**Data provided**
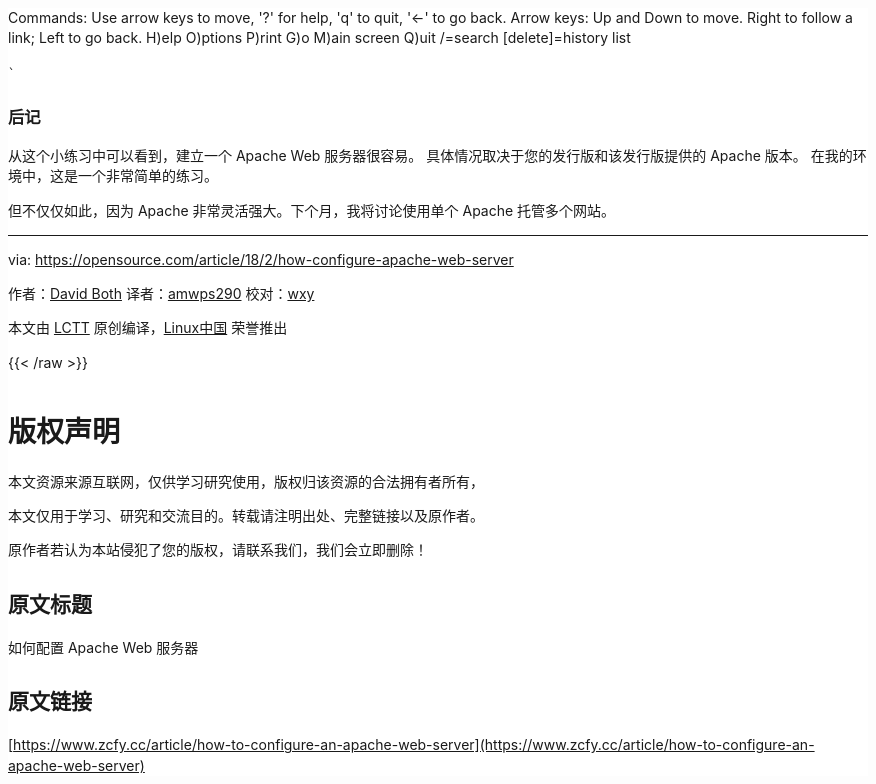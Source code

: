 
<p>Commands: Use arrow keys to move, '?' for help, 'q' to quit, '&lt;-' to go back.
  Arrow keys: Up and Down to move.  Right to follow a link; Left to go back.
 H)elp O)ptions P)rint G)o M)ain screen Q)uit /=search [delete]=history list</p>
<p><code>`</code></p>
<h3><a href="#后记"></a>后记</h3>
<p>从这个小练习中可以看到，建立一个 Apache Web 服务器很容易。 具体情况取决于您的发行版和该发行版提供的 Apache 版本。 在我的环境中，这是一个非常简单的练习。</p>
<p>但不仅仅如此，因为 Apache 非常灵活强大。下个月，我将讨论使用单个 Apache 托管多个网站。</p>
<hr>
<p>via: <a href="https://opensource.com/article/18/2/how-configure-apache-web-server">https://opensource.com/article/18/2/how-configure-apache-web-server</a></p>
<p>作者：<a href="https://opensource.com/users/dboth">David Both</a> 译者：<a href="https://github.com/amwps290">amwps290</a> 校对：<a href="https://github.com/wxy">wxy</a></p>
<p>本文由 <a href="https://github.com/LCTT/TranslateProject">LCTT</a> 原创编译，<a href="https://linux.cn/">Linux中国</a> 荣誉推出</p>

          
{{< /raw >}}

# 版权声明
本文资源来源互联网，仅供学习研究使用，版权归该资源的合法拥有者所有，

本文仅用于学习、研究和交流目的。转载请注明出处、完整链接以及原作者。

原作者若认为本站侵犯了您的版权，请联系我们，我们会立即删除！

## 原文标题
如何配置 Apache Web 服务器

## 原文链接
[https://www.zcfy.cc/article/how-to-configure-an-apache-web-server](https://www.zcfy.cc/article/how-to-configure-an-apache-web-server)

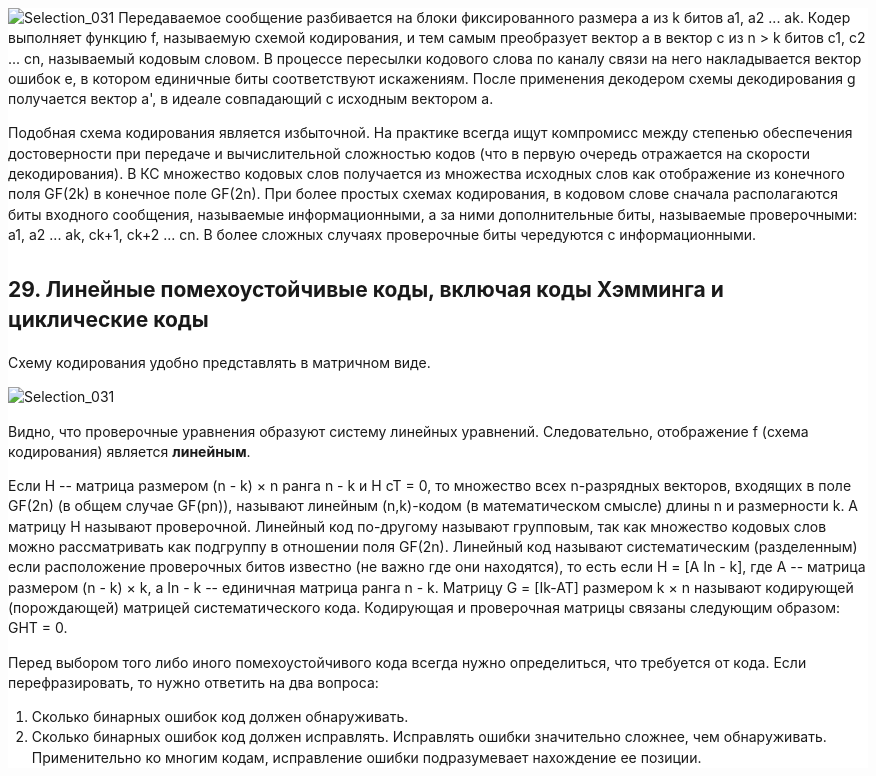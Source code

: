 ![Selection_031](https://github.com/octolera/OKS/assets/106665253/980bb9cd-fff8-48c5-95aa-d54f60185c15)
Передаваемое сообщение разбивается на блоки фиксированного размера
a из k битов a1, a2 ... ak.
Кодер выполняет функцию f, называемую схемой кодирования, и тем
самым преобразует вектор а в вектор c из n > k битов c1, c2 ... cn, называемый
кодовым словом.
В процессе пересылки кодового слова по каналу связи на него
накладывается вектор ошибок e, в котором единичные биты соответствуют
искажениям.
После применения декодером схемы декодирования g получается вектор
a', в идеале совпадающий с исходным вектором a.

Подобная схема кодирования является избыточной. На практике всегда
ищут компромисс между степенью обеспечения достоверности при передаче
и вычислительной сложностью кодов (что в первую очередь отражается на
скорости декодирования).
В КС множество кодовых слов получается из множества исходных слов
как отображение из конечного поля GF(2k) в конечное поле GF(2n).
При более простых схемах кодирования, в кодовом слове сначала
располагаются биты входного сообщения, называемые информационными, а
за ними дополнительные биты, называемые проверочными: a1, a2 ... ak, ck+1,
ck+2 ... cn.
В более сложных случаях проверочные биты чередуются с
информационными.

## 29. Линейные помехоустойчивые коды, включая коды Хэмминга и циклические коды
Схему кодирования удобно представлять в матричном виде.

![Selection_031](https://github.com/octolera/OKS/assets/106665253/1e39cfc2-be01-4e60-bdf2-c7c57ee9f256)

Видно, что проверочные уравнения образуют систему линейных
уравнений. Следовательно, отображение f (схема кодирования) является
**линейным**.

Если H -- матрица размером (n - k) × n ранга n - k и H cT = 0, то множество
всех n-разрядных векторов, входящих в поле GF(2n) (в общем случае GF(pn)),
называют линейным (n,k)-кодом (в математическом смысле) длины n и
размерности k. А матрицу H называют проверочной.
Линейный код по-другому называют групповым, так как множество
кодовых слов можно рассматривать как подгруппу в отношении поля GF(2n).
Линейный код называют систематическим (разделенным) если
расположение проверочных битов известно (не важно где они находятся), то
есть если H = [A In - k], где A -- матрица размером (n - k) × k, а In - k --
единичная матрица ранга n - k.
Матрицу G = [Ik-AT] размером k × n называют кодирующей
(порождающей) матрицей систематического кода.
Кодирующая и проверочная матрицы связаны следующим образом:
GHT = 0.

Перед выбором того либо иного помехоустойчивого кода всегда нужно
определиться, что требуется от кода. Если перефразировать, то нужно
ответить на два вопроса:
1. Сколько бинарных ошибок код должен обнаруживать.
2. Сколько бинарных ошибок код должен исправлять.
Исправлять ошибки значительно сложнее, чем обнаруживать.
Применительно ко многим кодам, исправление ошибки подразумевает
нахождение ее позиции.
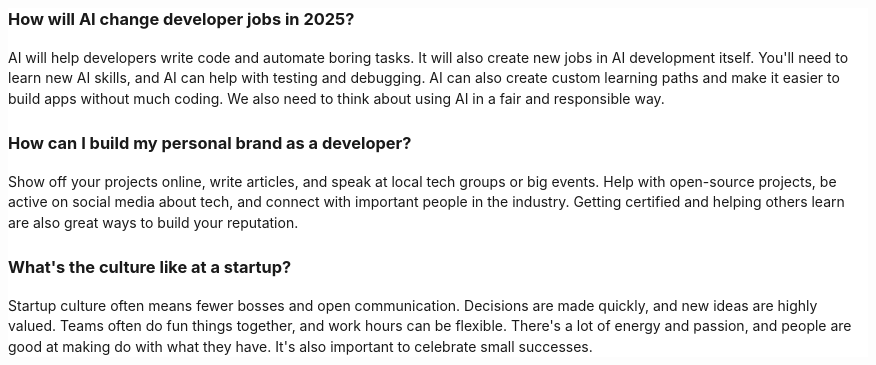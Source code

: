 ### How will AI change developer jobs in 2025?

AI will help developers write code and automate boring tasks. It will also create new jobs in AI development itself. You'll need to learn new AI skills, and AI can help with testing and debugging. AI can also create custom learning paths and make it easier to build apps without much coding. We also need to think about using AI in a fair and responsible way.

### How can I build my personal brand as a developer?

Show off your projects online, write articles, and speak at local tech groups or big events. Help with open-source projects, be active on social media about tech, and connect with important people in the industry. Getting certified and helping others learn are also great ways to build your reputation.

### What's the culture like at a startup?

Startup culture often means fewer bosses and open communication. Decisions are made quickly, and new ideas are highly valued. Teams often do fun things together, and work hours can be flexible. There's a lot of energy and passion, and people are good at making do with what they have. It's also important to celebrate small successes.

---

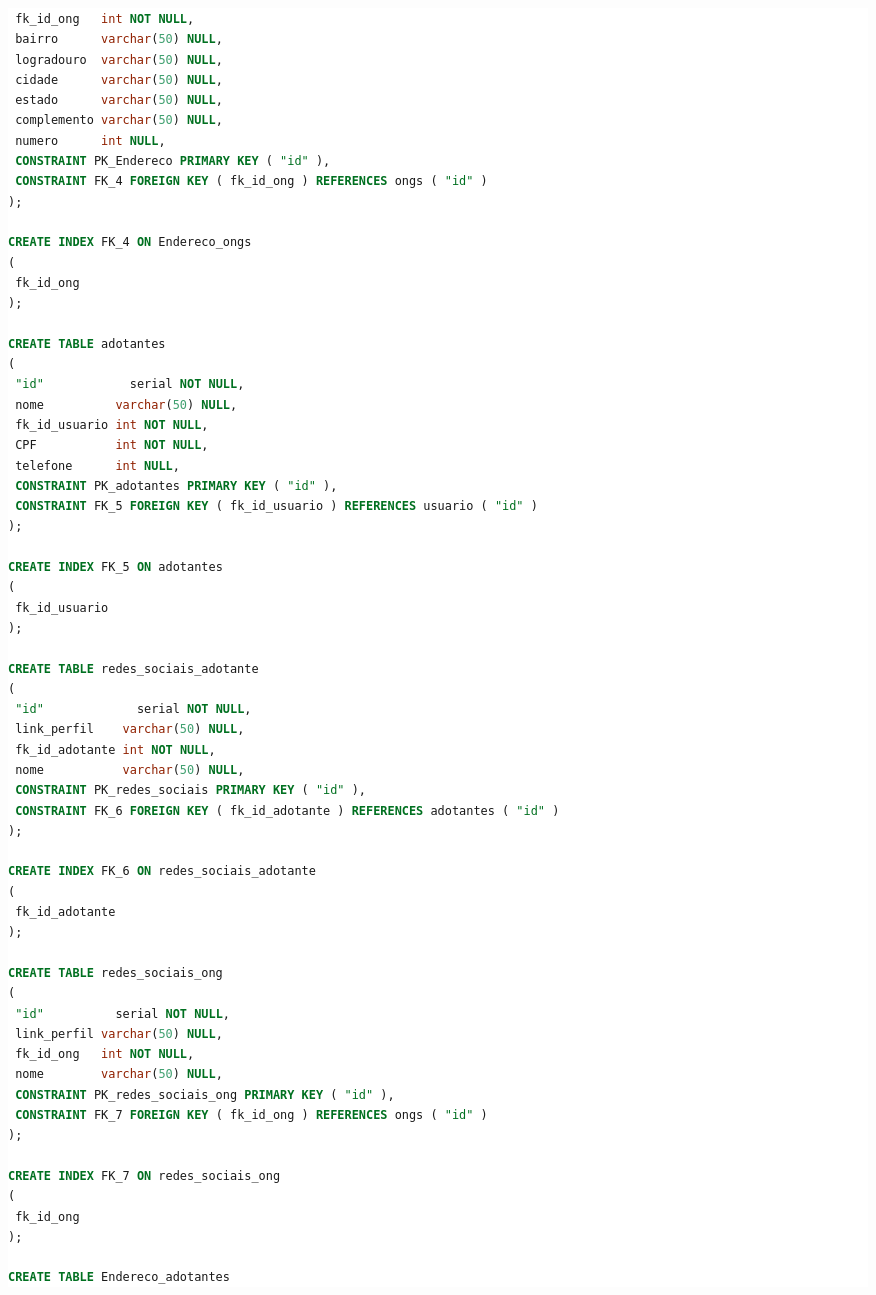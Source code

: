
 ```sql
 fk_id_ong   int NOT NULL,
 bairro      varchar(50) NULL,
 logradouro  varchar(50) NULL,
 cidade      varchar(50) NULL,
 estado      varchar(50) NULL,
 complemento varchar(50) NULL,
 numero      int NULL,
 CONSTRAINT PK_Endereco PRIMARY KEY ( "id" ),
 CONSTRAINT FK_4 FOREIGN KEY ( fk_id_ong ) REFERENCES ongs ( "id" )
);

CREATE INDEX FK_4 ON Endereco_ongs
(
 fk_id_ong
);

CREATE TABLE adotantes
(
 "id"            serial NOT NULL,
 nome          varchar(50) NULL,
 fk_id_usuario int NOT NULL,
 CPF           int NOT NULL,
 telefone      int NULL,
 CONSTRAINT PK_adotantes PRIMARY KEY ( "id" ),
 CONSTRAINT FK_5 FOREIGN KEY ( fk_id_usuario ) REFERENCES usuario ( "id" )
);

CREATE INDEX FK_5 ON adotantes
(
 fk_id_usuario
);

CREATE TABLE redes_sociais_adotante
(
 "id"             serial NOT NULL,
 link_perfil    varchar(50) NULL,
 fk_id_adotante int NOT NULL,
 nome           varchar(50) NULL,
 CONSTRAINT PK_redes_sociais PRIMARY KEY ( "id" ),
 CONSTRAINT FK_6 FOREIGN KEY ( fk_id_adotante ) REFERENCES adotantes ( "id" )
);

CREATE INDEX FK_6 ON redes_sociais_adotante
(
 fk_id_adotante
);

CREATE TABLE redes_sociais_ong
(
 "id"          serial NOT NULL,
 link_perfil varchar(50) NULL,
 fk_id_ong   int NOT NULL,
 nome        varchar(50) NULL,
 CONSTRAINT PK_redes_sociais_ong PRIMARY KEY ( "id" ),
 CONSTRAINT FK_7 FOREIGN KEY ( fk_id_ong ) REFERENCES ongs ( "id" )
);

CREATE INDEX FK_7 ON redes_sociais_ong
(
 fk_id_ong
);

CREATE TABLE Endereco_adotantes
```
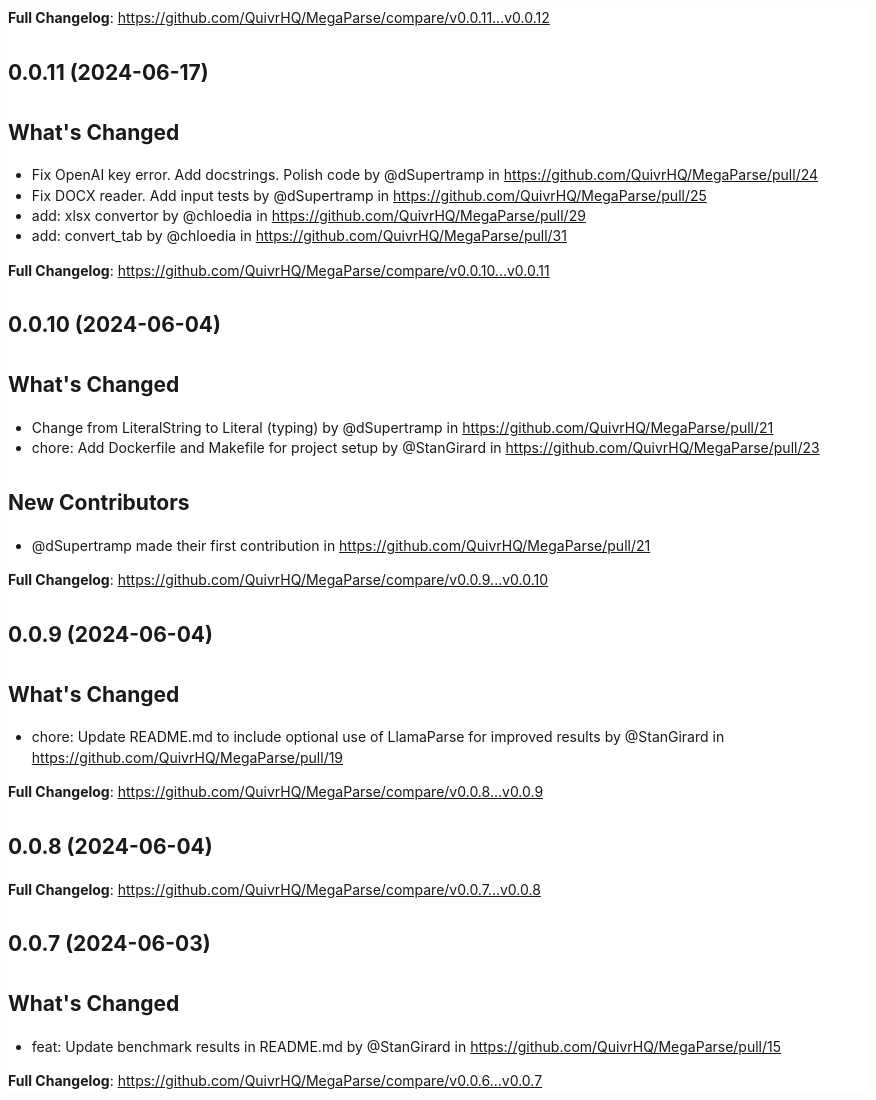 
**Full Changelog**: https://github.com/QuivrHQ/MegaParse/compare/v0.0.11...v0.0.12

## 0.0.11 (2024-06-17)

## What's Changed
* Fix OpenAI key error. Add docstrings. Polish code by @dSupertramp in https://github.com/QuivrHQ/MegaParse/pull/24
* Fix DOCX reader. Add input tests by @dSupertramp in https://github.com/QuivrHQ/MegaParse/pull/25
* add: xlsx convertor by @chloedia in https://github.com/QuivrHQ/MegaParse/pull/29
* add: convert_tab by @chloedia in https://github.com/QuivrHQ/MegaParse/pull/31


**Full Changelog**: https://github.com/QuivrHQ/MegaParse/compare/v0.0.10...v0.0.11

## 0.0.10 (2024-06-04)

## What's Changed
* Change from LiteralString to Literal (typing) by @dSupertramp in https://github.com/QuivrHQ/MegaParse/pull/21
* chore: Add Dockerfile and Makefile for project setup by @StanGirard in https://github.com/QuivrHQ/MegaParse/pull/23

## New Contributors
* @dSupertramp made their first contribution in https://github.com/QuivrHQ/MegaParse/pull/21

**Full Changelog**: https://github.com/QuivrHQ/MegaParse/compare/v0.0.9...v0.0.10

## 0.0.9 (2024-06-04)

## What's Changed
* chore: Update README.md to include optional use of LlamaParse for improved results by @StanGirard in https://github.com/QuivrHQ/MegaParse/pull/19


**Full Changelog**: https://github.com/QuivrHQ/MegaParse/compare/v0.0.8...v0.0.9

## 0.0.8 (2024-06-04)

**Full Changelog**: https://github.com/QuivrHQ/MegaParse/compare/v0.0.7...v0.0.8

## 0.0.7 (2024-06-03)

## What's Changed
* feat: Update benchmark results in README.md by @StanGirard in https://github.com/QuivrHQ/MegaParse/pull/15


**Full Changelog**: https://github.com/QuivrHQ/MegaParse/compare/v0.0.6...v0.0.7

**What you should do**
Once you find the line with "by @dSupertramp in https://github.com/QuivrHQ/MegaParse/pull/24" in the entries above, output it and each line after it up to and including the line with "by @chloedia in https://github.com/QuivrHQ/MegaParse/pull/31", and nothing else.

**Response to this exercise**
* Fix OpenAI key error. Add docstrings. Polish code by @dSupertramp in https://github.com/QuivrHQ/MegaParse/pull/24
* Fix DOCX reader. Add input tests by @dSupertramp in https://github.com/QuivrHQ/MegaParse/pull/25
* add: xlsx convertor by @chloedia in https://github.com/QuivrHQ/MegaParse/pull/29
* add: convert_tab by @chloedia in https://github.com/QuivrHQ/MegaParse/pull/31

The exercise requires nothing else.